> **DESCRIPTION OF THE TASK**
Only a number is wanted: the count of lines in this listing that contain "real".

> **DATA TO EXAMINE**
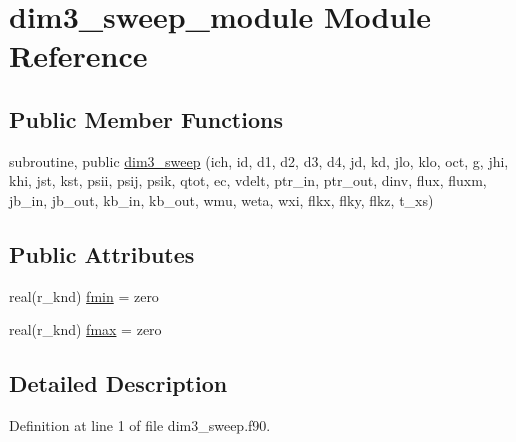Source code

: \hypertarget{classdim3__sweep__module}{\section{dim3\-\_\-sweep\-\_\-module Module Reference}
\label{classdim3__sweep__module}
}
\subsection*{Public Member Functions}
\begin{DoxyCompactItemize}
\item 
subroutine, public \hyperlink{classdim3__sweep__module_a201ea00518f54fac4152d4ce277de50d}{dim3\-\_\-sweep} (ich, id, d1, d2, d3, d4, jd, kd, jlo, klo, oct, g, jhi, khi, jst, kst, psii, psij, psik, qtot, ec, vdelt, ptr\-\_\-in, ptr\-\_\-out, dinv, flux, fluxm, jb\-\_\-in, jb\-\_\-out, kb\-\_\-in, kb\-\_\-out, wmu, weta, wxi, flkx, flky, flkz, t\-\_\-xs)
\end{DoxyCompactItemize}
\subsection*{Public Attributes}
\begin{DoxyCompactItemize}
\item 
real(r\-\_\-knd) \hyperlink{classdim3__sweep__module_a5ec448e8a99070a51d62e75a430a9c60}{fmin} = zero
\item 
real(r\-\_\-knd) \hyperlink{classdim3__sweep__module_aac295110595a9c85602d58906d51cd46}{fmax} = zero
\end{DoxyCompactItemize}


\subsection{Detailed Description}


Definition at line 1 of file dim3\-\_\-sweep.\-f90.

> **SOLUTION BELOW**
2